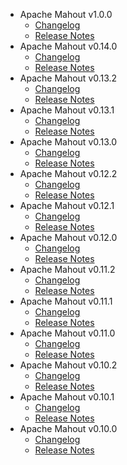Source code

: 
<!---
# Licensed to the Apache Software Foundation (ASF) under one
# or more contributor license agreements.  See the NOTICE file
# distributed with this work for additional information
# regarding copyright ownership.  The ASF licenses this file
# to you under the Apache License, Version 2.0 (the
# "License"); you may not use this file except in compliance
# with the License.  You may obtain a copy of the License at
#
#     http://www.apache.org/licenses/LICENSE-2.0
#
# Unless required by applicable law or agreed to in writing, software
# distributed under the License is distributed on an "AS IS" BASIS,
# WITHOUT WARRANTIES OR CONDITIONS OF ANY KIND, either express or implied.
# See the License for the specific language governing permissions and
# limitations under the License.
-->
* Apache Mahout v1.0.0
    * [Changelog](1.0.0/CHANGELOG.1.0.0.html)
    * [Release Notes](1.0.0/RELEASENOTES.1.0.0.html)
* Apache Mahout v0.14.0
    * [Changelog](0.14.0/CHANGELOG.0.14.0.html)
    * [Release Notes](0.14.0/RELEASENOTES.0.14.0.html)
* Apache Mahout v0.13.2
    * [Changelog](0.13.2/CHANGELOG.0.13.2.html)
    * [Release Notes](0.13.2/RELEASENOTES.0.13.2.html)
* Apache Mahout v0.13.1
    * [Changelog](0.13.1/CHANGELOG.0.13.1.html)
    * [Release Notes](0.13.1/RELEASENOTES.0.13.1.html)
* Apache Mahout v0.13.0
    * [Changelog](0.13.0/CHANGELOG.0.13.0.html)
    * [Release Notes](0.13.0/RELEASENOTES.0.13.0.html)
* Apache Mahout v0.12.2
    * [Changelog](0.12.2/CHANGELOG.0.12.2.html)
    * [Release Notes](0.12.2/RELEASENOTES.0.12.2.html)
* Apache Mahout v0.12.1
    * [Changelog](0.12.1/CHANGELOG.0.12.1.html)
    * [Release Notes](0.12.1/RELEASENOTES.0.12.1.html)
* Apache Mahout v0.12.0
    * [Changelog](0.12.0/CHANGELOG.0.12.0.html)
    * [Release Notes](0.12.0/RELEASENOTES.0.12.0.html)
* Apache Mahout v0.11.2
    * [Changelog](0.11.2/CHANGELOG.0.11.2.html)
    * [Release Notes](0.11.2/RELEASENOTES.0.11.2.html)
* Apache Mahout v0.11.1
    * [Changelog](0.11.1/CHANGELOG.0.11.1.html)
    * [Release Notes](0.11.1/RELEASENOTES.0.11.1.html)
* Apache Mahout v0.11.0
    * [Changelog](0.11.0/CHANGELOG.0.11.0.html)
    * [Release Notes](0.11.0/RELEASENOTES.0.11.0.html)
* Apache Mahout v0.10.2
    * [Changelog](0.10.2/CHANGELOG.0.10.2.html)
    * [Release Notes](0.10.2/RELEASENOTES.0.10.2.html)
* Apache Mahout v0.10.1
    * [Changelog](0.10.1/CHANGELOG.0.10.1.html)
    * [Release Notes](0.10.1/RELEASENOTES.0.10.1.html)
* Apache Mahout v0.10.0
    * [Changelog](0.10.0/CHANGELOG.0.10.0.html)
    * [Release Notes](0.10.0/RELEASENOTES.0.10.0.html)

_What needs to be done_
Your response should contain each line of the entries above that holds the string "distributed".

_Answer to the exercise_
# distributed with this work for additional information
# distributed under the License is distributed on an "AS IS" BASIS,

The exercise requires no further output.